[Records from a dataset]
╔══
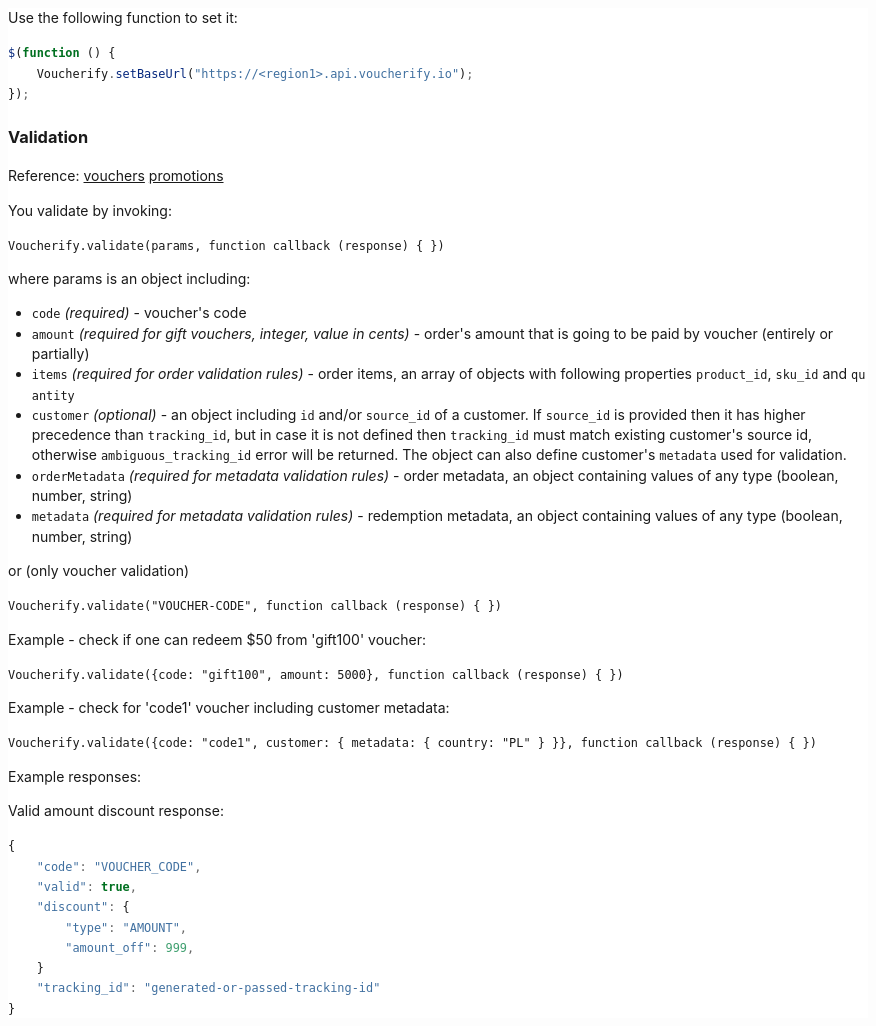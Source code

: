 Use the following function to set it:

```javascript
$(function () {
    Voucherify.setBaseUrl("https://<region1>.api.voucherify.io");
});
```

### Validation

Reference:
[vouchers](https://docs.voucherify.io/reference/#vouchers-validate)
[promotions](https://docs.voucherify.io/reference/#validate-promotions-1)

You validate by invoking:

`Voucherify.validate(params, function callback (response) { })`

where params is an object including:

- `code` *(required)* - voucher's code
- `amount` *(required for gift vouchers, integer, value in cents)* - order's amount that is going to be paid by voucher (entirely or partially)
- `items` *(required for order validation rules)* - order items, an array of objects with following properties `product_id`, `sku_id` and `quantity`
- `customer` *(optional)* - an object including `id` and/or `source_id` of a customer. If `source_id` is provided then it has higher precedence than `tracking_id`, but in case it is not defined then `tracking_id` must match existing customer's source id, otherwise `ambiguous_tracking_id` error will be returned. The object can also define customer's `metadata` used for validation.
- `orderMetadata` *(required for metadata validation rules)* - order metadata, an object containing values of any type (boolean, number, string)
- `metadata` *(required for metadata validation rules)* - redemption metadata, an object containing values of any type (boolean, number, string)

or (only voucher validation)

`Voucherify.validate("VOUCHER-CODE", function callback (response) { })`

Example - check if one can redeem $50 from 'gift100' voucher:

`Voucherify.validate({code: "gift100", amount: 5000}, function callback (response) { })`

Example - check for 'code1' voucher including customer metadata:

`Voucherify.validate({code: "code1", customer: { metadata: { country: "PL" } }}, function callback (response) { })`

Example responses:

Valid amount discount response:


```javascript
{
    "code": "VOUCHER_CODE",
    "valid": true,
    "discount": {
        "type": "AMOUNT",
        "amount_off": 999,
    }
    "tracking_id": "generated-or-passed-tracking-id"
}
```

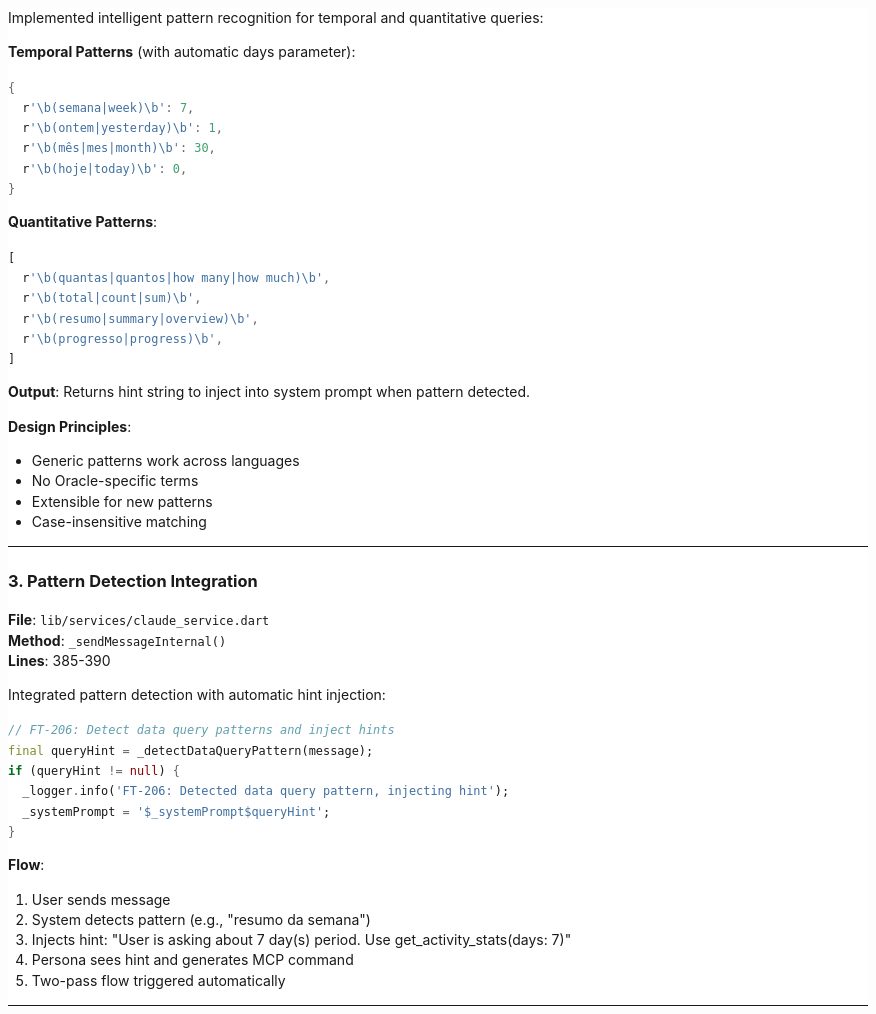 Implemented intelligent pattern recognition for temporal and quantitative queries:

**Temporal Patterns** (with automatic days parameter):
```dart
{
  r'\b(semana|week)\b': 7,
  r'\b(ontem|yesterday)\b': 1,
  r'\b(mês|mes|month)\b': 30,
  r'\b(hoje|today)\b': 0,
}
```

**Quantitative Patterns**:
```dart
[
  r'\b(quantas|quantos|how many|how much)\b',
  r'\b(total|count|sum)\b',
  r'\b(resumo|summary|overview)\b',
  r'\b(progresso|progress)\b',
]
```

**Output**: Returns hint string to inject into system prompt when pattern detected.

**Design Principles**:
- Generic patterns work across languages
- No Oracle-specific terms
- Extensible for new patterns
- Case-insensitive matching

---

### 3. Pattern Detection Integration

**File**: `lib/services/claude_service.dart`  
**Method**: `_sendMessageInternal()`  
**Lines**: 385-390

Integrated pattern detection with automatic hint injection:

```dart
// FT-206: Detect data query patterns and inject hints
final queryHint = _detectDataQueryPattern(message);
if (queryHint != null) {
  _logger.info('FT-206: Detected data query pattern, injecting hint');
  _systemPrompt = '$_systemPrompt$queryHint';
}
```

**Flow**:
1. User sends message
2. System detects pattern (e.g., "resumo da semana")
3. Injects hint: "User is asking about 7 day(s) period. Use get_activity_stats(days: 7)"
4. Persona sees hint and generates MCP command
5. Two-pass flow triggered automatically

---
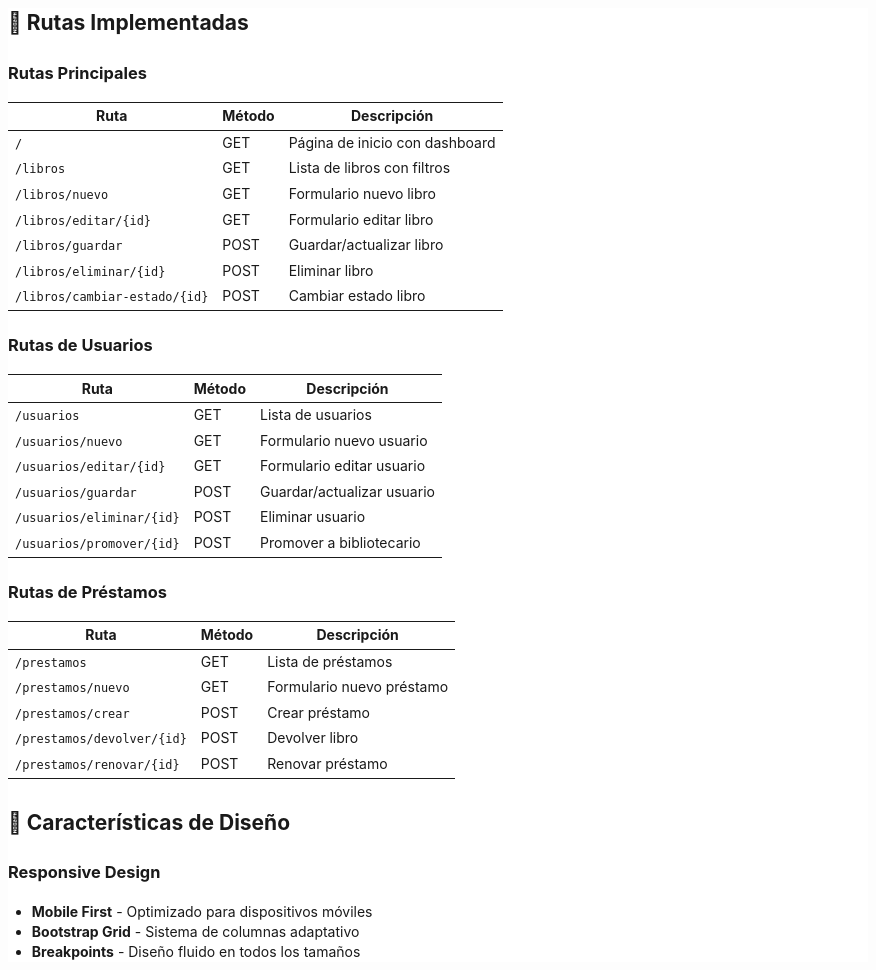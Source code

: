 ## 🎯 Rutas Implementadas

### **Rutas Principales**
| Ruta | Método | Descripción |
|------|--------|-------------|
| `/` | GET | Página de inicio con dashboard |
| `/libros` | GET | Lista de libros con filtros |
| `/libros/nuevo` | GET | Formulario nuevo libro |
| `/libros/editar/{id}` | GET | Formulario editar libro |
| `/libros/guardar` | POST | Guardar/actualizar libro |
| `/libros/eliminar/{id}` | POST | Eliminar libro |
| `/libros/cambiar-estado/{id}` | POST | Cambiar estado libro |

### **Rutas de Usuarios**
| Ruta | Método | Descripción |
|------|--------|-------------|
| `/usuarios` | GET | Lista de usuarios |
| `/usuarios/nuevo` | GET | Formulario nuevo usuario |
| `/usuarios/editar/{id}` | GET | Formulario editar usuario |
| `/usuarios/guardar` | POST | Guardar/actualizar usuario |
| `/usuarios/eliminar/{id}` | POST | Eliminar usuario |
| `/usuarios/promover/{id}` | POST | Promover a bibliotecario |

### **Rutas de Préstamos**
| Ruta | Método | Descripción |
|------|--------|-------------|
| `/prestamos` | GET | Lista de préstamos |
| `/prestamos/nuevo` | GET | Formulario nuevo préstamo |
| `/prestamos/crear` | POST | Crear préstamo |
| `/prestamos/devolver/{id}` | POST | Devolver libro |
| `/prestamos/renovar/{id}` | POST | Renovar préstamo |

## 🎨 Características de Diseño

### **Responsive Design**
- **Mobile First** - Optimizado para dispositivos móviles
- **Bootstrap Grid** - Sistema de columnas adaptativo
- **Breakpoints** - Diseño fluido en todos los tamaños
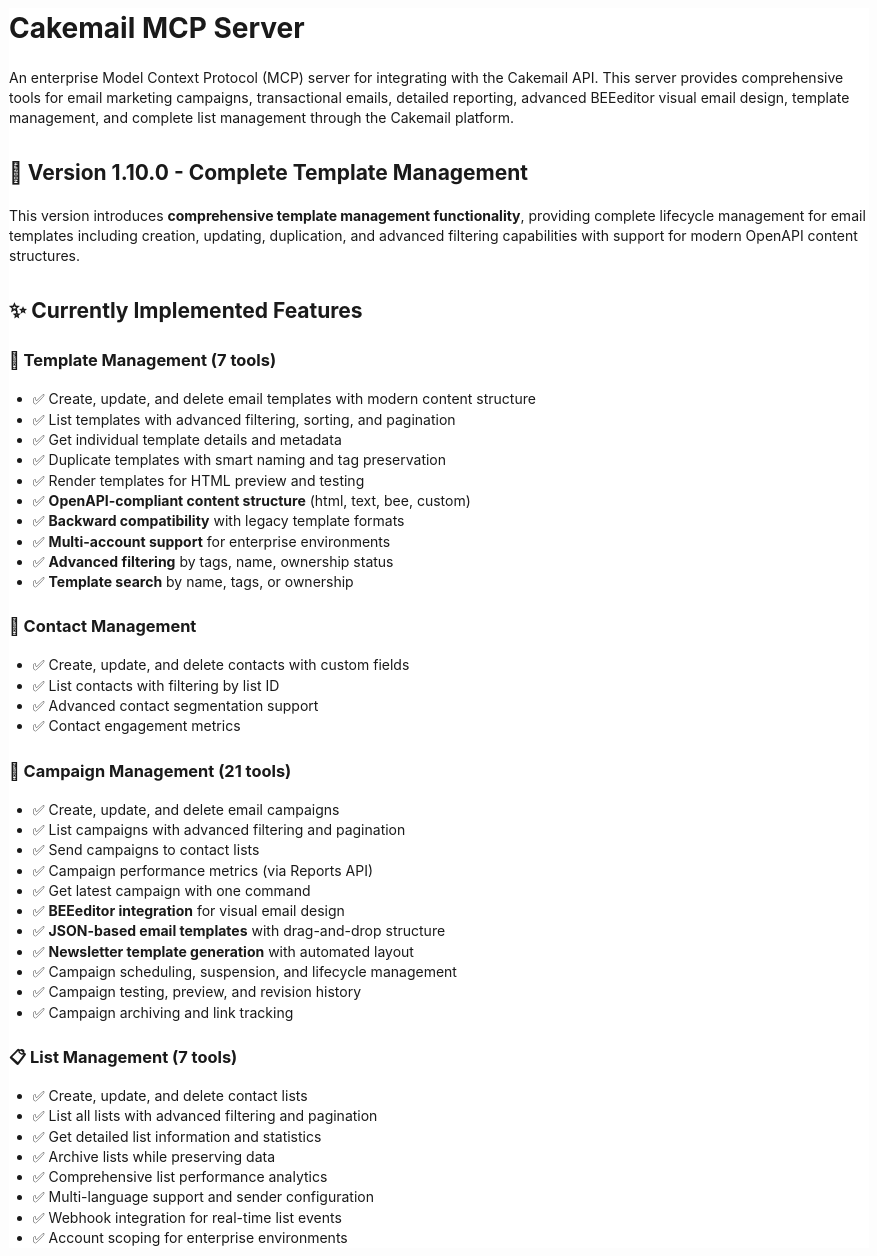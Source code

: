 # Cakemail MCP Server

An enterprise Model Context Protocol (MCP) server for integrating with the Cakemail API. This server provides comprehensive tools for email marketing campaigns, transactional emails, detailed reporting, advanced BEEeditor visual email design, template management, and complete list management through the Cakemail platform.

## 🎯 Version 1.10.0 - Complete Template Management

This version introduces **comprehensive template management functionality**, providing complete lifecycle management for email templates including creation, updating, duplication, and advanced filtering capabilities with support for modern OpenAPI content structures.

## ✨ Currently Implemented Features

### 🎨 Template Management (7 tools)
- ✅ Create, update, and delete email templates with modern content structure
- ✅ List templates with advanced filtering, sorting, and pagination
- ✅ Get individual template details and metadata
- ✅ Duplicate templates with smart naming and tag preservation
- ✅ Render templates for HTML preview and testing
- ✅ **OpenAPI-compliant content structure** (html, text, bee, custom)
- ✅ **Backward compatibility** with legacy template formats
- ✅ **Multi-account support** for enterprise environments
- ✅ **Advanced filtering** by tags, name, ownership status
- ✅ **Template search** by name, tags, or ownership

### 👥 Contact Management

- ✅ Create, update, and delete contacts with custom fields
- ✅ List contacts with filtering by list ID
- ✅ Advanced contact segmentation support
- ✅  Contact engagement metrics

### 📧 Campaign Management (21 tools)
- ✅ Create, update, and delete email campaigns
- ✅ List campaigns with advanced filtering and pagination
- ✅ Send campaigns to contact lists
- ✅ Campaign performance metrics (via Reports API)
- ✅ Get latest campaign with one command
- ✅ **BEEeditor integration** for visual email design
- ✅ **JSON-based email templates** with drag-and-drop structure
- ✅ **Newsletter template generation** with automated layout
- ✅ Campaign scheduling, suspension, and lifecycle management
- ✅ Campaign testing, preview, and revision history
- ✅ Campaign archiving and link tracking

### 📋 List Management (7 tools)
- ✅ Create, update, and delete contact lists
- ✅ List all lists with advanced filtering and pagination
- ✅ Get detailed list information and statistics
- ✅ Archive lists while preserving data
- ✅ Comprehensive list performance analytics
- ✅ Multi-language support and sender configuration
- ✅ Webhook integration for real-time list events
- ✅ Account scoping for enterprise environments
╚══
» Problem to solve: What is needed is a word-for-word copy of the records above, excluding pictures.

» Finished task:
Source code

: Use the following function to set it:

```javascript
$(function () {
    Voucherify.setBaseUrl("https://<region1>.api.voucherify.io");
});
```

### Validation

Reference:
[vouchers](https://docs.voucherify.io/reference/#vouchers-validate)
[promotions](https://docs.voucherify.io/reference/#validate-promotions-1)

You validate by invoking:

`Voucherify.validate(params, function callback (response) { })`

where params is an object including:

- `code` *(required)* - voucher's code
- `amount` *(required for gift vouchers, integer, value in cents)* - order's amount that is going to be paid by voucher (entirely or partially)
- `items` *(required for order validation rules)* - order items, an array of objects with following properties `product_id`, `sku_id` and `quantity`
- `customer` *(optional)* - an object including `id` and/or `source_id` of a customer. If `source_id` is provided then it has higher precedence than `tracking_id`, but in case it is not defined then `tracking_id` must match existing customer's source id, otherwise `ambiguous_tracking_id` error will be returned. The object can also define customer's `metadata` used for validation.
- `orderMetadata` *(required for metadata validation rules)* - order metadata, an object containing values of any type (boolean, number, string)
- `metadata` *(required for metadata validation rules)* - redemption metadata, an object containing values of any type (boolean, number, string)

or (only voucher validation)

`Voucherify.validate("VOUCHER-CODE", function callback (response) { })`

Example - check if one can redeem $50 from 'gift100' voucher:

`Voucherify.validate({code: "gift100", amount: 5000}, function callback (response) { })`

Example - check for 'code1' voucher including customer metadata:

`Voucherify.validate({code: "code1", customer: { metadata: { country: "PL" } }}, function callback (response) { })`

Example responses:

Valid amount discount response:


```javascript
{
    "code": "VOUCHER_CODE",
    "valid": true,
    "discount": {
        "type": "AMOUNT",
        "amount_off": 999,
    }
    "tracking_id": "generated-or-passed-tracking-id"
}
```

 Implemented intelligent pattern recognition for temporal and quantitative queries:

**Temporal Patterns** (with automatic days parameter):
```dart
{
  r'\b(semana|week)\b': 7,
  r'\b(ontem|yesterday)\b': 1,
  r'\b(mês|mes|month)\b': 30,
  r'\b(hoje|today)\b': 0,
}
```

**Quantitative Patterns**:
```dart
[
  r'\b(quantas|quantos|how many|how much)\b',
  r'\b(total|count|sum)\b',
  r'\b(resumo|summary|overview)\b',
  r'\b(progresso|progress)\b',
]
```

**Output**: Returns hint string to inject into system prompt when pattern detected.

**Design Principles**:
- Generic patterns work across languages
- No Oracle-specific terms
- Extensible for new patterns
- Case-insensitive matching

---

### 3. Pattern Detection Integration

**File**: `lib/services/claude_service.dart`  
**Method**: `_sendMessageInternal()`  
**Lines**: 385-390

Integrated pattern detection with automatic hint injection:

```dart
// FT-206: Detect data query patterns and inject hints
final queryHint = _detectDataQueryPattern(message);
if (queryHint != null) {
  _logger.info('FT-206: Detected data query pattern, injecting hint');
  _systemPrompt = '$_systemPrompt$queryHint';
}
```

**Flow**:
1. User sends message
2. System detects pattern (e.g., "resumo da semana")
3. Injects hint: "User is asking about 7 day(s) period. Use get_activity_stats(days: 7)"
4. Persona sees hint and generates MCP command
5. Two-pass flow triggered automatically

---
Source code

: ## 🎯 Rutas Implementadas

### **Rutas Principales**
| Ruta | Método | Descripción |
|------|--------|-------------|
| `/` | GET | Página de inicio con dashboard |
| `/libros` | GET | Lista de libros con filtros |
| `/libros/nuevo` | GET | Formulario nuevo libro |
| `/libros/editar/{id}` | GET | Formulario editar libro |
| `/libros/guardar` | POST | Guardar/actualizar libro |
| `/libros/eliminar/{id}` | POST | Eliminar libro |
| `/libros/cambiar-estado/{id}` | POST | Cambiar estado libro |

### **Rutas de Usuarios**
| Ruta | Método | Descripción |
|------|--------|-------------|
| `/usuarios` | GET | Lista de usuarios |
| `/usuarios/nuevo` | GET | Formulario nuevo usuario |
| `/usuarios/editar/{id}` | GET | Formulario editar usuario |
| `/usuarios/guardar` | POST | Guardar/actualizar usuario |
| `/usuarios/eliminar/{id}` | POST | Eliminar usuario |
| `/usuarios/promover/{id}` | POST | Promover a bibliotecario |

### **Rutas de Préstamos**
| Ruta | Método | Descripción |
|------|--------|-------------|
| `/prestamos` | GET | Lista de préstamos |
| `/prestamos/nuevo` | GET | Formulario nuevo préstamo |
| `/prestamos/crear` | POST | Crear préstamo |
| `/prestamos/devolver/{id}` | POST | Devolver libro |
| `/prestamos/renovar/{id}` | POST | Renovar préstamo |

## 🎨 Características de Diseño

### **Responsive Design**
- **Mobile First** - Optimizado para dispositivos móviles
- **Bootstrap Grid** - Sistema de columnas adaptativo
- **Breakpoints** - Diseño fluido en todos los tamaños
Source code

: # Cakemail MCP Server

An enterprise Model Context Protocol (MCP) server for integrating with the Cakemail API. This server provides comprehensive tools for email marketing campaigns, transactional emails, detailed reporting, advanced BEEeditor visual email design, template management, and complete list management through the Cakemail platform.

## 🎯 Version 1.10.0 - Complete Template Management

This version introduces **comprehensive template management functionality**, providing complete lifecycle management for email templates including creation, updating, duplication, and advanced filtering capabilities with support for modern OpenAPI content structures.

## ✨ Currently Implemented Features

### 🎨 Template Management (7 tools)
- ✅ Create, update, and delete email templates with modern content structure
- ✅ List templates with advanced filtering, sorting, and pagination
- ✅ Get individual template details and metadata
- ✅ Duplicate templates with smart naming and tag preservation
- ✅ Render templates for HTML preview and testing
- ✅ **OpenAPI-compliant content structure** (html, text, bee, custom)
- ✅ **Backward compatibility** with legacy template formats
- ✅ **Multi-account support** for enterprise environments
- ✅ **Advanced filtering** by tags, name, ownership status
- ✅ **Template search** by name, tags, or ownership

### 👥 Contact Management

- ✅ Create, update, and delete contacts with custom fields
- ✅ List contacts with filtering by list ID
- ✅ Advanced contact segmentation support
- ✅  Contact engagement metrics

### 📧 Campaign Management (21 tools)
- ✅ Create, update, and delete email campaigns
- ✅ List campaigns with advanced filtering and pagination
- ✅ Send campaigns to contact lists
- ✅ Campaign performance metrics (via Reports API)
- ✅ Get latest campaign with one command
- ✅ **BEEeditor integration** for visual email design
- ✅ **JSON-based email templates** with drag-and-drop structure
- ✅ **Newsletter template generation** with automated layout
- ✅ Campaign scheduling, suspension, and lifecycle management
- ✅ Campaign testing, preview, and revision history
- ✅ Campaign archiving and link tracking

### 📋 List Management (7 tools)
- ✅ Create, update, and delete contact lists
- ✅ List all lists with advanced filtering and pagination
- ✅ Get detailed list information and statistics
- ✅ Archive lists while preserving data
- ✅ Comprehensive list performance analytics
- ✅ Multi-language support and sender configuration
- ✅ Webhook integration for real-time list events
- ✅ Account scoping for enterprise environments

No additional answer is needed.